KOMPAS.com - Perkembangan teknologi berubah sangat cepat. Bahkan anak-anak bisa mengakses teknologi hanya dengan ponsel pintar. Tentu semua ada plus dan minusnya.
Sisi negatif, anak-anak bisa mengakses konten yang tidak sesuai umurnya. Maka dapat menyebabkan tindak kekerasan fisik atau kekerasan seksual. Untuk itu, diperlukan berbagai upaya sejak dini.
Guna mewujudukan generasi berkualitas dan terbebas dari kekerasan seksual dan stunting, remaja dan calon pengantin perlu dibekali pemahaman kesiapan menikah dan kehidupan berkeluarga.
Baca juga: IPB Jaga Ekosistem Terumbu Karang di Pulau Mandangin Madura
Setidaknya pemahaman mengenali kesehatan reproduksi dan memahami pentingnya nutrisi untuk mencegah stunting.
Menurut Dr. Tin Herawati, dosen IPB University dari Fakultas Ekologi Manusia, jumlah penduduk Indonesia paling banyak saat ini merupakan Generasi Z.
"Satu dari empat penduduk Indonesia adalah remaja, sehingga perlu persiapan pernikahan dengan baik. Hal ini menjadi kunci agar terhindar dari pernikahan anak," ujarnya dikutip dari laman IPB, Jumat (10/12/2021).
Dikatakan, isu dan kasus pernikahan anak semakin meningkat di masa pandemi. Bahkan, banyak anak muda yang mengajukan pernikahan anak dan meminta keringanan prasyarat.
"Usia pernikahan anak didominasi oleh usia sekolah menengah pertama dan menengah atas," terangnya.
Dampak pernikahan anak, kata Dr. Tin, akan sangat mengkhawatirkan. Ia mengaku, pasangan pernikahan muda lebih rentan menjadi korban kekerasan dan melahirkan anak yang stunting.
Tidak hanya itu, emosi anak muda yang belum stabil dapat menyebabkan kekerasan baik fisik maupun verbal.
Dia menjelaskan, pernikahan anak disebabkan oleh banyak faktor, salah satunya kehamilan di luar nikah. Sehingga remaja harus diberi pengetahuan untuk melindungi alat reproduksinya. Kejadian ini juga terkait dengan pola pengasuhan oleh orang tua yang bersifat terlalu permisif.
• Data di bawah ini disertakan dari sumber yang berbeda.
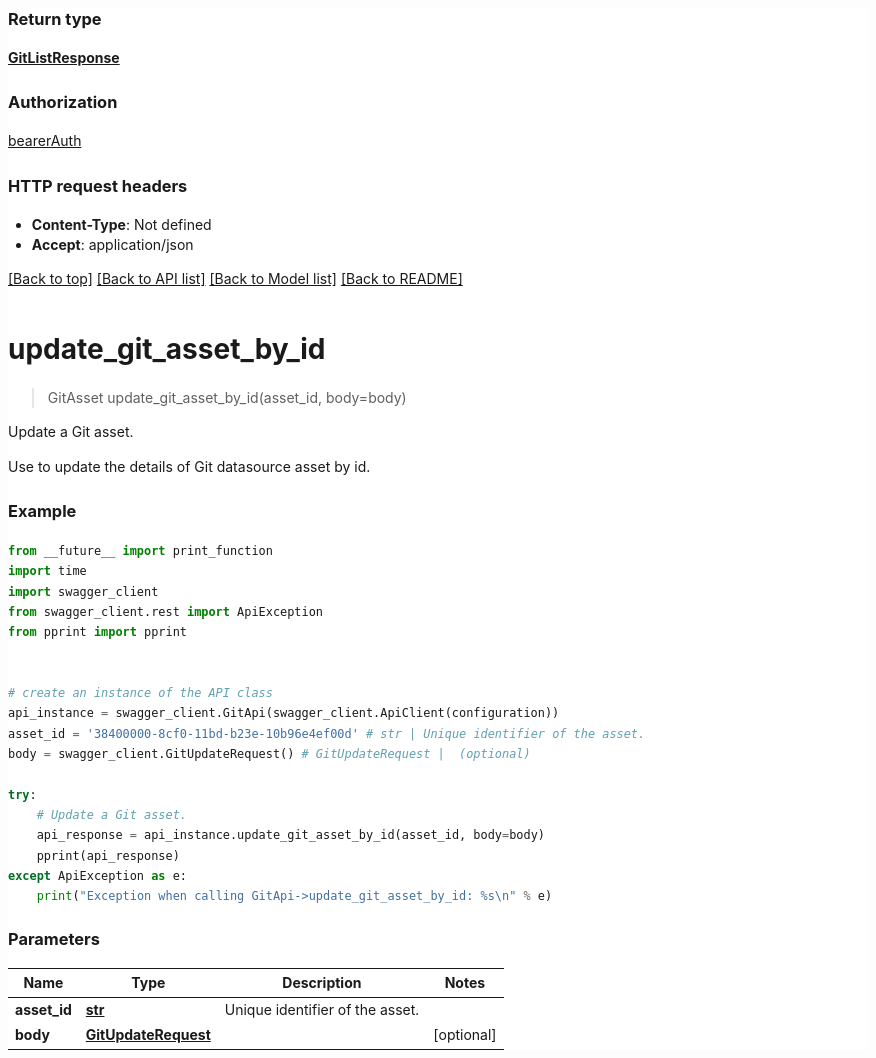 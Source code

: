 ### Return type

[**GitListResponse**](GitListResponse.md)

### Authorization

[bearerAuth](../README.md#bearerAuth)

### HTTP request headers

 - **Content-Type**: Not defined
 - **Accept**: application/json

[[Back to top]](#) [[Back to API list]](../README.md#documentation-for-api-endpoints) [[Back to Model list]](../README.md#documentation-for-models) [[Back to README]](../README.md)

# **update_git_asset_by_id**
> GitAsset update_git_asset_by_id(asset_id, body=body)

Update a Git asset.

Use to update the details of Git datasource asset by id.

### Example
```python
from __future__ import print_function
import time
import swagger_client
from swagger_client.rest import ApiException
from pprint import pprint


# create an instance of the API class
api_instance = swagger_client.GitApi(swagger_client.ApiClient(configuration))
asset_id = '38400000-8cf0-11bd-b23e-10b96e4ef00d' # str | Unique identifier of the asset.
body = swagger_client.GitUpdateRequest() # GitUpdateRequest |  (optional)

try:
    # Update a Git asset.
    api_response = api_instance.update_git_asset_by_id(asset_id, body=body)
    pprint(api_response)
except ApiException as e:
    print("Exception when calling GitApi->update_git_asset_by_id: %s\n" % e)
```

### Parameters

Name | Type | Description  | Notes
------------- | ------------- | ------------- | -------------
 **asset_id** | [**str**](.md)| Unique identifier of the asset. | 
 **body** | [**GitUpdateRequest**](GitUpdateRequest.md)|  | [optional] 
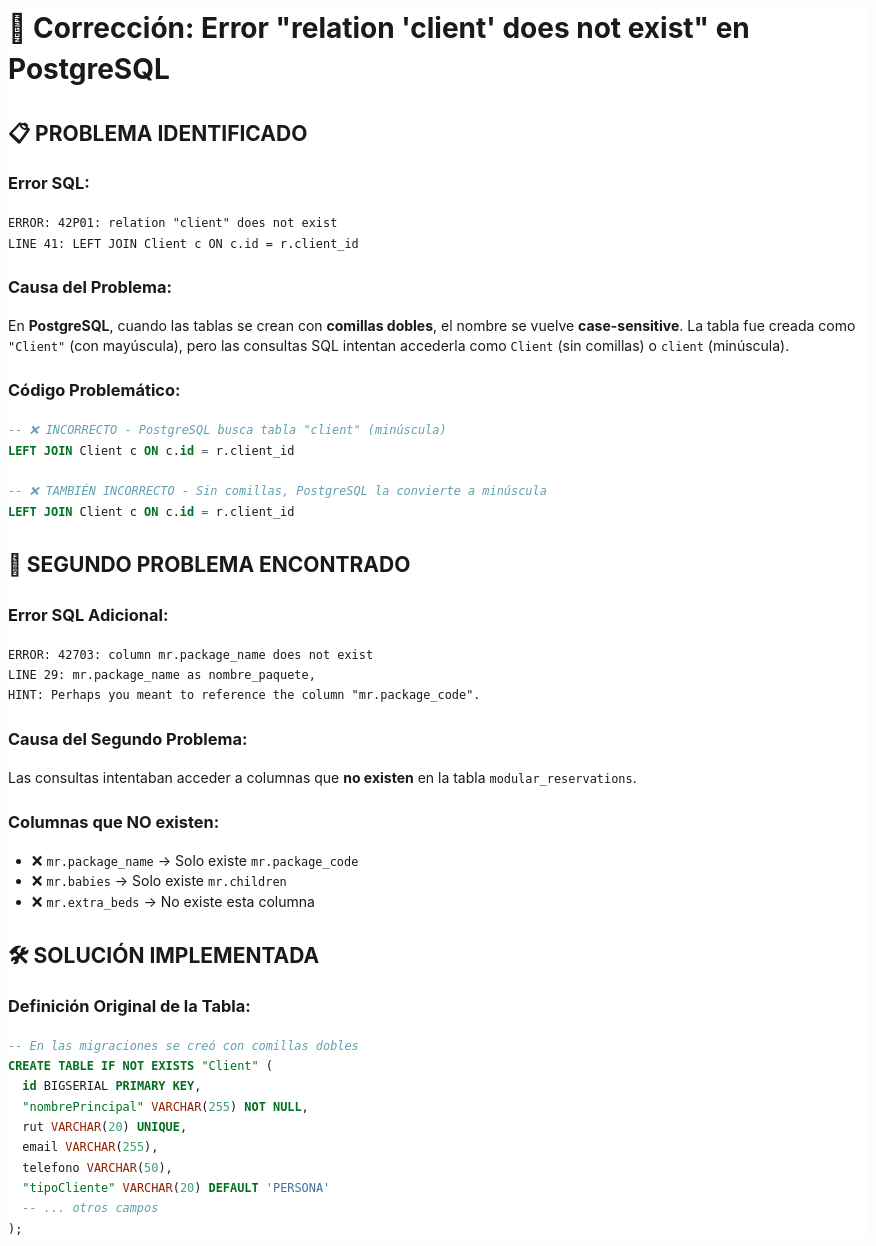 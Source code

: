 # 🔧 Corrección: Error "relation 'client' does not exist" en PostgreSQL

## 📋 **PROBLEMA IDENTIFICADO**

### **Error SQL:**
```
ERROR: 42P01: relation "client" does not exist
LINE 41: LEFT JOIN Client c ON c.id = r.client_id
```

### **Causa del Problema:**
En **PostgreSQL**, cuando las tablas se crean con **comillas dobles**, el nombre se vuelve **case-sensitive**. La tabla fue creada como `"Client"` (con mayúscula), pero las consultas SQL intentan accederla como `Client` (sin comillas) o `client` (minúscula).

### **Código Problemático:**
```sql
-- ❌ INCORRECTO - PostgreSQL busca tabla "client" (minúscula)
LEFT JOIN Client c ON c.id = r.client_id

-- ❌ TAMBIÉN INCORRECTO - Sin comillas, PostgreSQL la convierte a minúscula
LEFT JOIN Client c ON c.id = r.client_id
```

## 🔧 **SEGUNDO PROBLEMA ENCONTRADO**

### **Error SQL Adicional:**
```
ERROR: 42703: column mr.package_name does not exist
LINE 29: mr.package_name as nombre_paquete,
HINT: Perhaps you meant to reference the column "mr.package_code".
```

### **Causa del Segundo Problema:**
Las consultas intentaban acceder a columnas que **no existen** en la tabla `modular_reservations`. 

### **Columnas que NO existen:**
- ❌ `mr.package_name` → Solo existe `mr.package_code`
- ❌ `mr.babies` → Solo existe `mr.children`
- ❌ `mr.extra_beds` → No existe esta columna

## 🛠️ **SOLUCIÓN IMPLEMENTADA**

### **Definición Original de la Tabla:**
```sql
-- En las migraciones se creó con comillas dobles
CREATE TABLE IF NOT EXISTS "Client" (
  id BIGSERIAL PRIMARY KEY,
  "nombrePrincipal" VARCHAR(255) NOT NULL,
  rut VARCHAR(20) UNIQUE,
  email VARCHAR(255),
  telefono VARCHAR(50),
  "tipoCliente" VARCHAR(20) DEFAULT 'PERSONA'
  -- ... otros campos
);
```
"Dibutuhkan kesiapan menikah agar mencegah kehidupan pasca menikah yang berkekurangan dan menyulitkan orang tua," tambah Dr. Tin.
Tentu, persiapan tersebut dapat dimulai dari kesiapan usia dan jangan sampai tergelincir ke dalam pergaulan bebas. Tidak hanya itu, kesiapan finansial juga harus didukung dengan sekolah setinggi-tingginya. Dengan kesiapan finansial maka kebutuhan gizi juga dapat terpenuhi.
Baca juga: Alumnus IPB Bagikan Cerita Saat Magang Hortikultura di Amerika dan Belanda
Berdasarkan Badan Kependudukan dan Keluarga Berencana Nasional (BKKBN), kesiapan usia menikah bagi perempuan adalah 21 tahun sedangkan laki-laki adalah 25 tahun.
Sementara itu, pernikahan anak memiliki kesiapan menikah yang rendah sebagai akibat tidak dibekali oleh kesiapan intelektual, finansial, kehidupan berkeluarga, dan mental.